DIs obtained for a given state of the structure occupy similar area of the complex plane, irrespectively of the length and the direction of the sensing path being considered. This property is of significant importance for proper structure assessment based on Transfer Impedance method, since it opens a possibility for application of data classification methods, Bayessian classifier in particular. The data corresponding to Type I and Type II sensing paths, which were sensitive on the transmission mode of elastic waves interaction with artificial damage are well separated from DIs obtained for sensing paths not sensitive to damage (Type IV). For type III sensing paths, the obtained data sets can intersect both with data acquired for sensing paths influenced by damage (Type II) as in location no. 1 (Fig. 3a) as well as data corresponding to undamaged state of the structure (Type IV) as in location no. 3 (Fig. 3b), therefore it was observed that transmission mode of elastic wave interaction with damage has stronger effect on DIs than reflection mode of interaction.

Based on the obtained data, efficiency and properties of the proposed Bayessian classifier has been studied. For that purpose bootstrap data resampling method was applied [8] in accordance with the following procedure implemented using boot library available in R environment. Data acquired for network 1 corresponding to different groups and obtained for randomly selected sensing path and measurement series were used for Bayessian model definition. Then training data set was removed from the bootstrap sample and 100 data points of the remaining set were randomly selected and classified with use of the obtained model for the purpose of model validation. The percentage of correct and misclassified results was determined and the next step of boostrap resampling procedure was initiated. In similar way, nearest neighbor classifier performance was verified. For this algorithm, majority class of 20 nearest neighbor to a given data point was a basis for classification. In tables below confusion matrices of Bayessian and nearest neighbor classifiers are presented, which were calculated based on mean values of classification rates obtained for different groups of data after 300 steps of bootstrap procedure in both cases.

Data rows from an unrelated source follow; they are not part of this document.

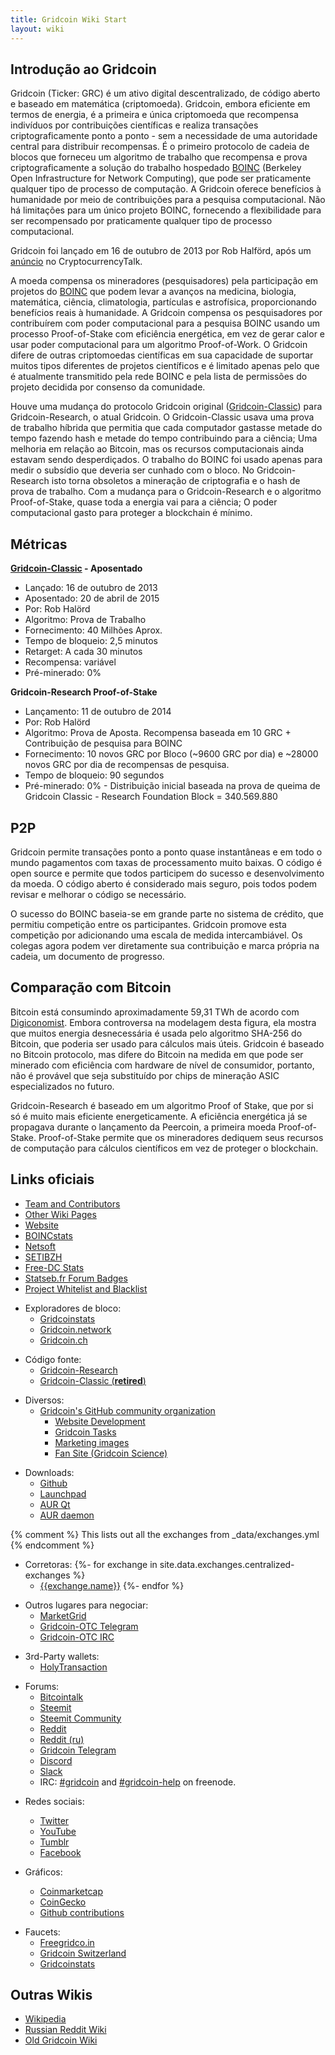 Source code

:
 ```yaml
---
title: Gridcoin Wiki Start
layout: wiki
---
```


## Introdução ao Gridcoin

Gridcoin (Ticker: GRC) é um ativo digital descentralizado, de código aberto e baseado em matemática (criptomoeda). Gridcoin, embora eficiente em termos de energia, é a primeira e única criptomoeda que recompensa indivíduos por contribuições científicas e realiza transações criptograficamente ponto a ponto - sem a necessidade de uma autoridade central para distribuir recompensas. É o primeiro protocolo de cadeia de blocos que forneceu um algoritmo de trabalho que recompensa e prova criptograficamente a solução do trabalho hospedado [BOINC](https://en.wikipedia.org/wiki/Berkeley_Open_Infrastructure_for_Network_Computing) (Berkeley Open Infrastructure for Network Computing), que pode ser praticamente qualquer tipo de processo de computação. A Gridcoin oferece benefícios à humanidade por meio de contribuições para a pesquisa computacional. Não há limitações para um único projeto BOINC, fornecendo a flexibilidade para ser recompensado por praticamente qualquer tipo de processo computacional. 

Gridcoin foi lançado em 16 de outubro de 2013 por Rob Halförd, após um [anúncio](https://web.archive.org/web/20150622170203/cryptocointalk.com/topic/1416-gridcoin-grc-information-classic-in-retirement/) no CryptocurrencyTalk. 

A moeda compensa os mineradores (pesquisadores) pela participação em projetos do [BOINC](boinc "wikilink") que podem levar a avanços na medicina, biologia, matemática, ciência, climatologia, partículas e astrofísica, proporcionando benefícios reais à humanidade. A Gridcoin compensa os pesquisadores por contribuírem com poder computacional para a pesquisa BOINC usando um processo Proof-of-Stake com eficiência energética, em vez de gerar calor e usar poder computacional para um algoritmo Proof-of-Work. O Gridcoin difere de outras criptomoedas científicas em sua capacidade de suportar muitos tipos diferentes de projetos científicos e é limitado apenas pelo que é atualmente transmitido pela rede BOINC e pela lista de permissões do projeto decidida por consenso da comunidade. 

Houve uma mudança do protocolo Gridcoin original ([Gridcoin-Classic](gridcoin-classic "wikilink")) para Gridcoin-Research, o atual Gridcoin. O Gridcoin-Classic usava uma prova de trabalho híbrida que permitia que cada computador gastasse metade do tempo fazendo hash e metade do tempo contribuindo para a ciência; Uma melhoria em relação ao Bitcoin, mas os recursos computacionais ainda estavam sendo desperdiçados. O trabalho do BOINC foi usado apenas para medir o subsídio que deveria ser cunhado com o bloco. No Gridcoin-Research isto torna obsoletos a mineração de criptografia e o hash de prova de trabalho. Com a mudança para o Gridcoin-Research e o algoritmo Proof-of-Stake, quase toda a energia vai para a ciência; O poder computacional gasto para proteger a blockchain é mínimo.

## Métricas

**[Gridcoin-Classic](gridcoin-classic "wikilink") - Aposentado**

   - Lançado: 16 de outubro de 2013
   - Aposentado: 20 de abril de 2015
   - Por: Rob Halörd
   - Algoritmo: Prova de Trabalho
   - Fornecimento: 40 Milhões Aprox.
   - Tempo de bloqueio: 2,5 minutos
   - Retarget: A cada 30 minutos
   - Recompensa: variável
   - Pré-minerado: 0%

**Gridcoin-Research Proof-of-Stake**

   - Lançamento: 11 de outubro de 2014
   - Por: Rob Halörd
   - Algoritmo: Prova de Aposta. Recompensa baseada em 10 GRC + Contribuição de pesquisa para BOINC
   - Fornecimento: 10 novos GRC por Bloco (~9600 GRC por dia) e ~28000 novos GRC por dia de recompensas de pesquisa.
   - Tempo de bloqueio: 90 segundos
   - Pré-minerado: 0% - Distribuição inicial baseada na prova de queima de
     Gridcoin Classic - Research Foundation Block = 340.569.880

## P2P

Gridcoin permite transações ponto a ponto quase instantâneas e em todo o mundo
pagamentos com taxas de processamento muito baixas. O código é open source e permite
que todos participem do sucesso e desenvolvimento da moeda.
O código aberto é considerado mais seguro, pois todos podem revisar e
melhorar o código se necessário.

O sucesso do BOINC baseia-se em grande parte no sistema de crédito, que permitiu
competição entre os participantes. Gridcoin promove esta competição por
adicionando uma escala de medida intercambiável. Os colegas agora podem ver diretamente
sua contribuição e marca própria na cadeia, um documento de
progresso.

## Comparação com Bitcoin

Bitcoin está consumindo aproximadamente 59,31 TWh de acordo com
[Digiconomist](https://digiconomist.net/bitcoin-energy-consumption).
Embora controversa na modelagem desta figura, ela mostra que muitos
energia desnecessária é usada pelo algoritmo SHA-256 do Bitcoin, que poderia
ser usado para cálculos mais úteis. Gridcoin é baseado no Bitcoin
protocolo, mas difere do Bitcoin na medida em que pode ser minerado com eficiência
com hardware de nível de consumidor, portanto, não é provável que seja substituído por
chips de mineração ASIC especializados no futuro.

Gridcoin-Research é baseado em um algoritmo Proof of Stake, que por si só
é muito mais eficiente energeticamente. A eficiência energética já se propagava
durante o lançamento da Peercoin, a primeira moeda Proof-of-Stake.
Proof-of-Stake permite que os mineradores dediquem seus recursos de computação para
cálculos científicos em vez de proteger o blockchain.

## Links oficiais

  - [Team and Contributors](team-and-contributors "wikilink")
  - [Other Wiki Pages](pages "wikilink")
  - [Website](https://gridcoin.us/)
  - [BOINCstats](https://boincstats.com/en/stats/-1/team/detail/118094994/overview)
  - [Netsoft](http://www.boinc.netsoft-online.com/e107_plugins/boinc/bp_home.php)
  - [SETIBZH](https://statsbzh.boinc-af.org/team.php?name=R3JpZGNvaW4=)
  - [Free-DC Stats](https://stats.free-dc.org/stats.php?page=teambycpid&team=Gridcoin)
  - [Statseb.fr Forum Badges](https://signature.statseb.fr/index.py?action=team_badge&teamid=100454)
  - [Project Whitelist and Blacklist](https://gridcoin.ddns.net/pages/project-list.php)

<!-- end list -->

  - Exploradores de bloco:
      - [Gridcoinstats](https://gridcoinstats.eu/)
      - [Gridcoin.network](https://gridcoin.network/)
      - [Gridcoin.ch](https://gridcoin.ch/dashboard)

<!-- end list -->

  - Código fonte:
      - [Gridcoin-Research](https://github.com/gridcoin-community/Gridcoin-Research)
      - [Gridcoin-Classic (**retired**)](https://github.com/gridcoin/Gridcoin-master)

<!-- end list -->

  - Diversos:
      - [Gridcoin's GitHub community organization](https://github.com/gridcoin-community)
          - [Website Development](https://github.com/gridcoin-community/Gridcoin-Site)
          - [Gridcoin Tasks](https://github.com/gridcoin-community/Gridcoin-Tasks)
          - [Marketing images](https://github.com/gridcoin-community/Gridcoin-Marketing)
          - [Fan Site (Gridcoin Science)](https://gridcoin.science)

<!-- end list -->
  - Downloads:
      - [Github](https://github.com/gridcoin-community/Gridcoin-Research/releases)
      - [Launchpad](https://launchpad.net/gridcoin)
      - [AUR Qt](https://aur.archlinux.org/packages/gridcoinresearch-qt)
      - [AUR daemon](https://aur.archlinux.org/packages/gridcoinresearchd/)

<!-- end list -->
  {% comment %} This lists out all the exchanges from _data/exchanges.yml {% endcomment %}
  - Corretoras:
      {%- for exchange in site.data.exchanges.centralized-exchanges %}
      - [{{exchange.name}}]({{exchange.link}})
      {%- endfor %}

<!-- end list -->

  - Outros lugares para negociar:
      - [MarketGrid](https://www.reddit.com/r/MarketGrid/)
      - [Gridcoin-OTC Telegram](https://t.me/localgridcoins)
      - [Gridcoin-OTC IRC](https://kiwiirc.com/client/irc.snoonet.org:6697/#gridcoin-otc)

<!-- end list -->

  - 3rd-Party wallets:
      - [HolyTransaction](https://holytransaction.com/)

<!-- end list -->

  - Forums:
      - [Bitcointalk](https://bitcointalk.org/index.php?topic=324118.0)
      - [Steemit](https://steemit.com/created/gridcoin)
      - [Steemit Community](https://steemit.com/created/hive-161364)
      - [Reddit](https://reddit.com/r/gridcoin)
      - [Reddit (ru)](https://reddit.com/r/russiangridcoin)
      - [Gridcoin Telegram](https://t.me/gridcoin)
      - [Discord](https://discord.gg/jf9XX4a)
      - [Slack](https://join.slack.com/t/teamgridcoin/shared_invite/enQtMjk2NTI4MzAwMzg0LTUzMmY0YjdiNzYxYzQ0MDc3MGE1NjQ3Nzg2NWMzZTUzMjAwZjdhMWI1YWUzMDE4YzQyZjVjMjMzOTc1M2RmMmM/)
      - IRC: [#gridcoin](https://kiwiirc.com/client/irc.freenode.net:6697/#gridcoin) and [#gridcoin-help](https://kiwiirc.com/client/irc.freenode.net:6697/#gridcoin-help) on freenode.

<!-- end list -->

  - Redes sociais:
      - [Twitter](https://twitter.com/GridcoinNetwork)
      - [YouTube](https://www.youtube.com/c/GridcoinNetwork)
      - [Tumblr](https://gridcoin.tumblr.com/)
      - [Facebook](https://facebook.com/gridcoins)

  - Gráficos:
      - [Coinmarketcap](https://coinmarketcap.com/currencies/gridcoin/)
      - [CoinGecko](https://coingecko.com/en/coins/gridcoin-research)
      - [Github contributions](https://github.com/gridcoin-community/Gridcoin-Research/graphs/contributors)
        
<!-- end list -->
  - Faucets:
    - [Freegridco.in](https://freegridco.in/)
    - [Gridcoin Switzerland](https://gridcoin.ch/faucet)
    - [Gridcoinstats](https://gridcoinstats.eu/faucet)

## Outras Wikis

  - [Wikipedia](https://en.wikipedia.org/wiki/Gridcoin)
  - [Russian Reddit Wiki](https://reddit.com/r/russiangridcoin/wiki/)
  - [Old Gridcoin Wiki](https://github.com/gridcoin-community/Gridcoin-Wiki/wiki)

It can be noticed, that Bayessian classifier is characterized by very low percentage of false positive indications and reduced sensitivity to small disturbances of signal due to damage (which is the case for Type III sensing paths). For sensing paths not influenced by damage (Type IV), probability of DIs misclassification is less than 3% and probability of detection of Type III data is about 35% (sum of Type I, Type II and Type III classification probabilities). Sensitivity of nearest neighbor model to small damage is higher, however at the cost of significatnly higher false calls ratio. Reduced ratio of false positive indication can be of significant importance for particular applications, e.g. in the aerospace, where costs of unplanned maintenance procedures can be very high. In such cases reduction of false calls ratio can be more important to sensitivity to small damage which remains within damage tolerance bounds (Tables 2 and 3).

Table 2. Rate of classification of Bayessian model
Table 3. Rate of classification of mearest neighbor model

4 Summary

In the paper a new Bayesian approach to SHM data classification was proposed in the paper. The definition of approach is general and it can be applied to all type of data, not necessarily obtained with use of Voltage Transfer Ratio approach. Efficiency and validity of the classifier was confirmed based on the experimental data. Its damage detection rate was comparable with standard nearest neighbor classifier, but with significantly lower false calls ratio.